Well, here we are again.   It’s wonderful to be back.   But of course, nothing is as it was.   There are new faces here.   And there are faces missing – people who have moved on;  people who shared our life here only for a time;  people who have come and gone in the years since I left;  children and young people who have grown up and gone about their lives;  friends who have died.

And of course we ourselves have changed.   I know I’m not the same person I was when I offered ministry here from 1986 to 1993.  I’m older now – positively middle-aged, in fact.   I’ve been other places, and belonged in other communities.   My life has been touched by people and events, and the experience of living in Oamaru, then Christchurch, and now Wellington.

And life has not passed you by, either.   I see that.   And I can only wonder at the stories written in lined faces.   But here we are.   So come with me on an adventure of ideas.   Because that’s what church is for.   Church is a place, among other things, to take time to think and talk about matters of life and death.   To shift the focus from the local to the universal, from the particular to the general.   To take a step back and see a pattern in things, and ourselves in connection with everything else.

None of us can escape the fact of change.   I’m not afraid of change – I think there’s something quite wonderful about it.   I’m fascinated by the passing of time, and the way things move from mere possibilities that lie out there in the future, to actual realities here and now in the present moment, to memories in the past – facts that cannot be changed, because they have already been decided.

And isn’t that what life’s like? It faces us with choices – to do this, or to do that. When you woke up this morning, you faced a choice – to stay in bed, or get up and come to church. Two possible options, among many others. (You could have gone into town for a leisurely brunch and a read of the Sunday papers. You could have curled up on the couch with a good book and a cup of tea.)

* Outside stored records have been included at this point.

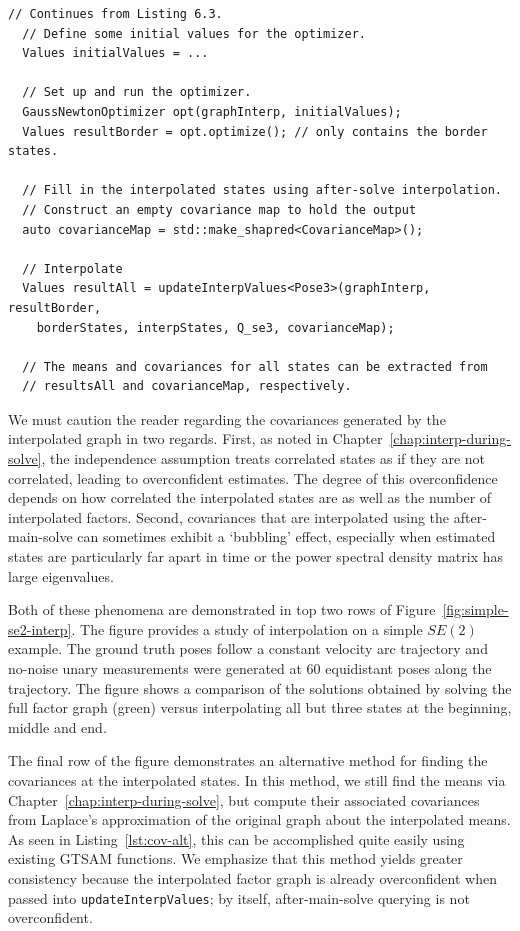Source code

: \begin{lstlisting}[style=C++Style, label={lst:optimize}, caption={Optimization and after-main-solve interpolation.}, firstnumber=last]
  // Continues from Listing 6.3.
  // Define some initial values for the optimizer.
  Values initialValues = ... 
  
  // Set up and run the optimizer.
  GaussNewtonOptimizer opt(graphInterp, initialValues);
  Values resultBorder = opt.optimize(); // only contains the border states.
  
  // Fill in the interpolated states using after-solve interpolation.
  // Construct an empty covariance map to hold the output
  auto covarianceMap = std::make_shapred<CovarianceMap>();
  
  // Interpolate
  Values resultAll = updateInterpValues<Pose3>(graphInterp, resultBorder,
    borderStates, interpStates, Q_se3, covarianceMap);
    
  // The means and covariances for all states can be extracted from
  // resultsAll and covarianceMap, respectively.
\end{lstlisting}

We must caution the reader regarding the covariances generated by the interpolated graph in two regards. First, as noted in Chapter~\ref{chap:interp-during-solve}, the independence assumption treats correlated states as if they are not correlated, leading to overconfident estimates. The degree of this overconfidence depends on how correlated the interpolated states are as well as the number of interpolated factors. Second, covariances that are interpolated using the after-main-solve can sometimes exhibit a `bubbling' effect, especially when estimated states are particularly far apart in time or the power spectral density matrix has large eigenvalues.

Both of these phenomena are demonstrated in top two rows of Figure~\ref{fig:simple-se2-interp}. The figure provides a study of interpolation on a simple $SE(2)$ example. The ground truth poses follow a constant velocity arc trajectory and no-noise unary measurements were generated at 60 equidistant poses along the trajectory. The figure shows a comparison of the solutions obtained by solving the full factor graph (green) versus interpolating all but three states at the beginning, middle and end. 

The final row of the figure demonstrates an alternative method for finding the covariances at the interpolated states. In this method, we still find the means via Chapter~\ref{chap:interp-during-solve}, but compute their associated covariances from Laplace's approximation of the original graph about the interpolated means. As seen in Listing~\ref{lst:cov-alt}, this can be accomplished quite easily using existing \ac{GTSAM} functions. We emphasize that this method yields greater consistency because the interpolated factor graph is already overconfident when passed into \texttt{updateInterpValues}; by itself, after-main-solve querying is not overconfident.

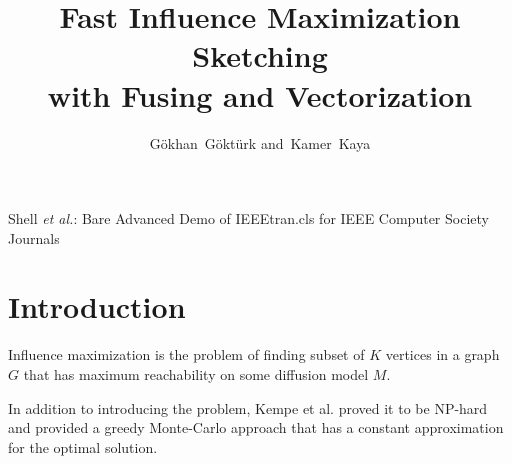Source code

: \documentclass[10pt,journal,compsoc]{IEEEtran}
\begin{document}
\title{Fast Influence Maximization Sketching\\ with Fusing and Vectorization }


\author{G\"{o}khan~G\"{o}kt\"{u}rk
        and~Kamer~Kaya%
}



%
{Shell \MakeLowercase{\textit{et al.}}: Bare Advanced Demo of IEEEtran.cls for IEEE Computer Society Journals}




\maketitle

\IEEEdisplaynontitleabstractindextext
\IEEEpeerreviewmaketitle


\ifCLASSOPTIONcompsoc
{}
\else
\section{Introduction}
\label{sec:introduction}
\fi

Influence maximization is the problem of finding subset of $K$ vertices in a graph $G$ that has maximum reachability on some diffusion model $M$. 

In addition to introducing the problem, Kempe et al.\cite{kempe2003maximizing} proved it to be NP-hard and provided a greedy Monte-Carlo approach that has a constant approximation for the optimal solution.
\end{document}
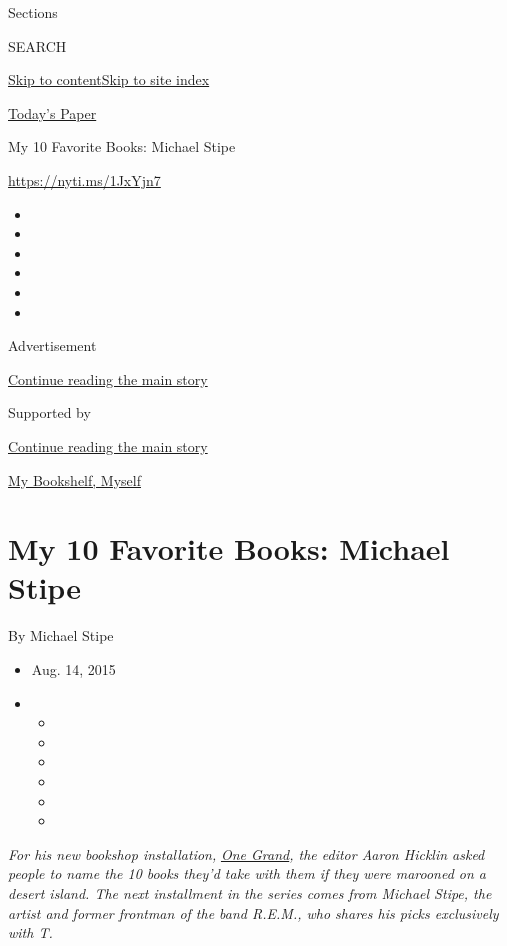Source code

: Sections

SEARCH

\protect\hyperlink{site-content}{Skip to
content}\protect\hyperlink{site-index}{Skip to site index}

\href{https://myaccount.nytimes3xbfgragh.onion/auth/login?response_type=cookie\&client_id=vi}{}

\href{https://www.nytimes3xbfgragh.onion/section/todayspaper}{Today's
Paper}

My 10 Favorite Books: Michael Stipe

\url{https://nyti.ms/1JxYjn7}

\begin{itemize}
\item
\item
\item
\item
\item
\item
\end{itemize}

Advertisement

\protect\hyperlink{after-top}{Continue reading the main story}

Supported by

\protect\hyperlink{after-sponsor}{Continue reading the main story}

\href{/column/my-bookshelf-myself}{My Bookshelf, Myself}

\hypertarget{my-10-favorite-books-michael-stipe}{%
\section{My 10 Favorite Books: Michael
Stipe}\label{my-10-favorite-books-michael-stipe}}

By Michael Stipe

\begin{itemize}
\item
  Aug. 14, 2015
\item
  \begin{itemize}
  \item
  \item
  \item
  \item
  \item
  \item
  \end{itemize}
\end{itemize}

\emph{For his new bookshop installation,}
\href{http://onegrandbooks.com/}{\emph{One Grand}}\emph{, the editor
Aaron Hicklin asked people to name the 10 books they'd take with them if
they were marooned on a desert island. The next installment in the
series comes from Michael Stipe, the artist and former frontman of the
band R.E.M., who shares his picks exclusively with T.}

Wind the clock back to eight o’clock this morning, and these were all potential ways of spending Sunday morning, the fourth of July.   They were all possibilities.   But you chose to come here.   And having made this choice and acted on it, you have excluded all other possibilities from ever being actualised by you in this period of time from 11:00 to 12:00 on Sunday morning, the fourth of July 2004.   You’ve created a fact, an event that is actual, that cannot now be changed.   And by lunchtime it will already be in the past, a memory.

So then I’m fascinated by the “what if…”, by chance, and the way our free decisions to do this rather than that collide or at least link up with each other and create something new, patterns of events that maybe none of us anticipated.   When I chose to come here this morning, I did not know which of you would also choose to be here.   But because we chose – this particular group of people – we are creating a unique, unrepeatable event that would be quite different if some of us were missing, and others were here that are not here.   Because we affect one another.   Our meetings shape and change one another.   Your freedom and my freedom together create possibilities that none of us alone could ever know or dream of.   I think it’s wonderful.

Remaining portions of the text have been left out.